Leading factors behind Q3’s profit warnings included contract and order cancellations or delays, cited in 38% of warnings, the highest percentage for this reason in 15 years. Falling sales also triggered a third (33%) of the quarter’s warnings.

Jo Robinson, EY-Parthenon Partner and UK&I Turnaround and Restructuring Strategy Leader, said: “Uncertainty has been a persistent feature of the business environment for several years now but, unusually, this latest surge in warnings wasn’t preceded by a sudden economic downturn or one-off event.

“This uncertainty seemed to intensify over the summer as companies awaited the new Chancellor’s Autumn Budget and US election and were also affected by ongoing heightened geopolitical tensions. The latest profit warning data gave us a real-time indicator of this shift in business sentiment and the impact this can have on company earnings.

“Time will tell whether this rise in profit warnings is a temporary spike or indicative of a longer-term trend, but against a volatile macroeconomic and policy backdrop, coupled with profound changes in technology and consumer behaviour, abrupt adjustments to earnings expectations appear increasingly likely.

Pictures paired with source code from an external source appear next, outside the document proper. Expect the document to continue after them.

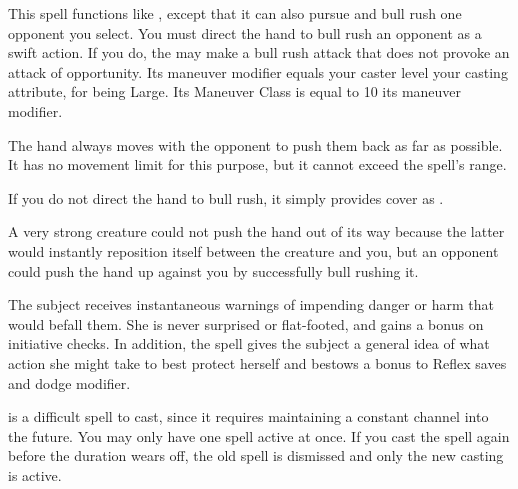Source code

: \begin{spelleffect}
  This spell functions like , except that it can also pursue and bull rush one opponent you select. You must direct the hand to bull rush an opponent as a swift action. If you do, the  may make a bull rush attack that does not provoke an attack of opportunity. Its maneuver modifier equals your caster level \add your casting attribute,  for being Large. Its Maneuver Class is equal to 10 \add its maneuver modifier.
  \par The hand always moves with the opponent to push them back as far as possible. It has no movement limit for this purpose, but it cannot exceed the spell's range.
  \par If you do not direct the hand to bull rush, it simply provides cover as .
\end{spelleffect}
\begin{spellnotes}
  A very strong creature could not push the hand out of its way because the latter would instantly reposition itself between the creature and you, but an opponent could push the hand up against you by successfully bull rushing it.
\end{spellnotes}

\begin{spelleffect}
  The subject receives instantaneous warnings of impending danger or harm that would befall them. She is never surprised or flat-footed, and gains a  bonus on initiative checks. In addition, the spell gives the subject a general idea of what action she might take to best protect herself and bestows a  bonus to Reflex saves and dodge modifier.
\end{spelleffect}
\begin{spellnotes}
   is a difficult spell to cast, since it requires maintaining a constant channel into the future. You may only have one  spell active at once. If you cast the spell again before the duration wears off, the old spell is dismissed and only the new casting is active. 
\end{spellnotes}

“In this environment, companies and their stakeholders must be vigilant in proactively identifying and addressing emerging issues before they escalate. The restructuring landscape may be rapidly evolving, with innovation often offering opportunities for value preservation, but prompt action is still crucial to secure the best possible range of outcomes.”

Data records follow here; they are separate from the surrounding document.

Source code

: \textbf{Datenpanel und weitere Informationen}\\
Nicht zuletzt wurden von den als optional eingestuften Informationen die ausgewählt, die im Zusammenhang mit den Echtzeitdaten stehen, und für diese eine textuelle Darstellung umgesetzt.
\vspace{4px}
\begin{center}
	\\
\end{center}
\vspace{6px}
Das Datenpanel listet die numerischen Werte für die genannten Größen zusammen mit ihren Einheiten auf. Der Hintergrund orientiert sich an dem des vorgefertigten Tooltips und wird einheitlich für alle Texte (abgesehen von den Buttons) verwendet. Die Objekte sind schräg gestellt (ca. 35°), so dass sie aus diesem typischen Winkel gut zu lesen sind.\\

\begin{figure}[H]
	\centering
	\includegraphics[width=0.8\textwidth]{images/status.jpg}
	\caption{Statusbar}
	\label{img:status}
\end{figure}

Industrials and technology lead the rise

The FTSE sectors with the highest number of profit warnings in Q3 were Industrial Support Services – which encompasses business service providers, industrial suppliers and recruitment companies – with 10 warnings issued, and Technology Hardware & Equipment, with eight.

Customer reluctance to commit to new contracts and orders was particularly pronounced in the Industrial and Technology sectors, where over 90% and 70% of the warnings, respectively, were related to either lower orders or contract delays and cancellations.

In the Midlands, warnings were spread across a number of FTSE sectors, including Beverages, Industrial Engineering, Industrial Metals and Mining, and Retail. Companies operating within FTSE Industrials sectors issued the highest number of warnings (four), making up 44% of the region’s total warnings in Q3 2024.

Dan Hurd, EY Partner, Turnaround and Restructuring Strategy based in Birmingham, said: “The industrial sector in the Midlands is heavily reliant on business and public sector spending, making it particularly vulnerable to economic uncertainty and cost-cutting measures.

“With nine warnings issued so far this year, companies in the region have been grappling with a drop in sales, budgetary pressures and, as reported again in Q3, challenging negotiations with customers.

“The 64% quarterly rise in industrials profit warnings nationally also reflects the pressure we’ve seen in the automotive sectors in the Midlands. Demand in the sector is under greater pressure, with annual car sales in Europe still materially below pre-pandemic levels, and OEMs having to navigate regulatory requirements to increase the mix of electric vehicle sales.

“This is having a disruptive impact on the automotive supply chain, and the OEMs are now also facing the additional challenge of having to keep an eye on the resilience of their dealer networks.”